== Segment start ==

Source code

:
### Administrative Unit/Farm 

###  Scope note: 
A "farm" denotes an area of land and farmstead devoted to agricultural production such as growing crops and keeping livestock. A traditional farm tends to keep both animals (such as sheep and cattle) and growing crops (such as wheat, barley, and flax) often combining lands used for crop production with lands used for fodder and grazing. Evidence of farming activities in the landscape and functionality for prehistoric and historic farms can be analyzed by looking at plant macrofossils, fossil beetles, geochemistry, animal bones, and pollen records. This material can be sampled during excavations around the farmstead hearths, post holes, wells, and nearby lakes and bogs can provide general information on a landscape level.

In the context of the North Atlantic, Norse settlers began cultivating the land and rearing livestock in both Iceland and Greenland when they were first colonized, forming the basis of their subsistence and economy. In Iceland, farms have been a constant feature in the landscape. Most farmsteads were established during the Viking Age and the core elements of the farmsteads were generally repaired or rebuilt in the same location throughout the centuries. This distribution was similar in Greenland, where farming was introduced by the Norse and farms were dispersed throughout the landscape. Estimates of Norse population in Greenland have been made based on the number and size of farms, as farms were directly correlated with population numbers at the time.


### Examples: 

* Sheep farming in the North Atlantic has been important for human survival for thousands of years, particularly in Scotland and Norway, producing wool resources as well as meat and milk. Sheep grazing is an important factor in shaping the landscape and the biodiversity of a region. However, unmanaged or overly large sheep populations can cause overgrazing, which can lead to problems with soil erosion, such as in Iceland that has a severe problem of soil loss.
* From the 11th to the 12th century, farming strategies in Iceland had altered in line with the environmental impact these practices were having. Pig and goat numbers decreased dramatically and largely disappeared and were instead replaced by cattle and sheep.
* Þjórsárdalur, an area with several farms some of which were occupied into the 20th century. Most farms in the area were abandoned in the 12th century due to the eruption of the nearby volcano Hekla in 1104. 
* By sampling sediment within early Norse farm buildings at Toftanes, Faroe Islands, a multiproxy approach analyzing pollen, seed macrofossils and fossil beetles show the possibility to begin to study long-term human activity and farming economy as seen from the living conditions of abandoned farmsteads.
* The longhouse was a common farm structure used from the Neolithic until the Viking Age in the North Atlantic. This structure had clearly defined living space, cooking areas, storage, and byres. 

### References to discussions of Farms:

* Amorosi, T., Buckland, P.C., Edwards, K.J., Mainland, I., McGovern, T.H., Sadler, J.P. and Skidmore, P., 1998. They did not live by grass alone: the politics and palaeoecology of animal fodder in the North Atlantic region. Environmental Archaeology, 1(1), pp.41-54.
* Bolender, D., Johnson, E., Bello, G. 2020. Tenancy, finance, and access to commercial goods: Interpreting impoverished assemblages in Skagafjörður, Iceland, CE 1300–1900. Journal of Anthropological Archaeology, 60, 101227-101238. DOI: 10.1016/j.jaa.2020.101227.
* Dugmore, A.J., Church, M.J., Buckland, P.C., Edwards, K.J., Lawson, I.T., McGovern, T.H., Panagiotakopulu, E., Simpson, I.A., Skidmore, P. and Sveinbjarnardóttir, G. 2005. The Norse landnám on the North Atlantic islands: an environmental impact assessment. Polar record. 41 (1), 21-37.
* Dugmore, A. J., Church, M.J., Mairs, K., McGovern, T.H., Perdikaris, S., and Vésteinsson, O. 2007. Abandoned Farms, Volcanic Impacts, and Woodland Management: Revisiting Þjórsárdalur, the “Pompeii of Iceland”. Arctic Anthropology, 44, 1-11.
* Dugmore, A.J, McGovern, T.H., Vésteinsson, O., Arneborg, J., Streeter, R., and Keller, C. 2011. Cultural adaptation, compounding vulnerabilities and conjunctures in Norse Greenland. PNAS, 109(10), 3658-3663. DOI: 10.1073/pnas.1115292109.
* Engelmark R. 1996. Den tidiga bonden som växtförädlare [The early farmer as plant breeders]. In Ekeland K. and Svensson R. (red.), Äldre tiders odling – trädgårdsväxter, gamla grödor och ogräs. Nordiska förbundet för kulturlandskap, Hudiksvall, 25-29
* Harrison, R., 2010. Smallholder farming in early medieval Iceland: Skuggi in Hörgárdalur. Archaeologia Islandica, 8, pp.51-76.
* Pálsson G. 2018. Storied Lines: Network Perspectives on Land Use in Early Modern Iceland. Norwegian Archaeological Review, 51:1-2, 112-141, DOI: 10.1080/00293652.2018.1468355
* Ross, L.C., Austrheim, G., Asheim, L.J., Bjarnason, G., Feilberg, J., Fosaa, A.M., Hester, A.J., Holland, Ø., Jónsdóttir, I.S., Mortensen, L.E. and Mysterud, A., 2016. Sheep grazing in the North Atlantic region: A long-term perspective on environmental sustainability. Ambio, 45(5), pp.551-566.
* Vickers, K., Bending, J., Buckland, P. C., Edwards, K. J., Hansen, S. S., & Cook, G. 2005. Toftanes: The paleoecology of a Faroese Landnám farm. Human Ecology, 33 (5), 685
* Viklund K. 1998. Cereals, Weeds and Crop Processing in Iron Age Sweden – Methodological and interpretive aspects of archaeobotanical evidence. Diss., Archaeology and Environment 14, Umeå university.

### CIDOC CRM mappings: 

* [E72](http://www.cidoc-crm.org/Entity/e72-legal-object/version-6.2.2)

== Segment end ==

**WHAT IS NEEDED**.
Look through the entries above. Extract each line with the word "McGovern".

**RESULT OF THE EXERCISE**.
* Amorosi, T., Buckland, P.C., Edwards, K.J., Mainland, I., McGovern, T.H., Sadler, J.P. and Skidmore, P., 1998. They did not live by grass alone: the politics and palaeoecology of animal fodder in the North Atlantic region. Environmental Archaeology, 1(1), pp.41-54.
* Dugmore, A.J., Church, M.J., Buckland, P.C., Edwards, K.J., Lawson, I.T., McGovern, T.H., Panagiotakopulu, E., Simpson, I.A., Skidmore, P. and Sveinbjarnardóttir, G. 2005. The Norse landnám on the North Atlantic islands: an environmental impact assessment. Polar record. 41 (1), 21-37.
* Dugmore, A. J., Church, M.J., Mairs, K., McGovern, T.H., Perdikaris, S., and Vésteinsson, O. 2007. Abandoned Farms, Volcanic Impacts, and Woodland Management: Revisiting Þjórsárdalur, the “Pompeii of Iceland”. Arctic Anthropology, 44, 1-11.
* Dugmore, A.J, McGovern, T.H., Vésteinsson, O., Arneborg, J., Streeter, R., and Keller, C. 2011. Cultural adaptation, compounding vulnerabilities and conjunctures in Norse Greenland. PNAS, 109(10), 3658-3663. DOI: 10.1073/pnas.1115292109.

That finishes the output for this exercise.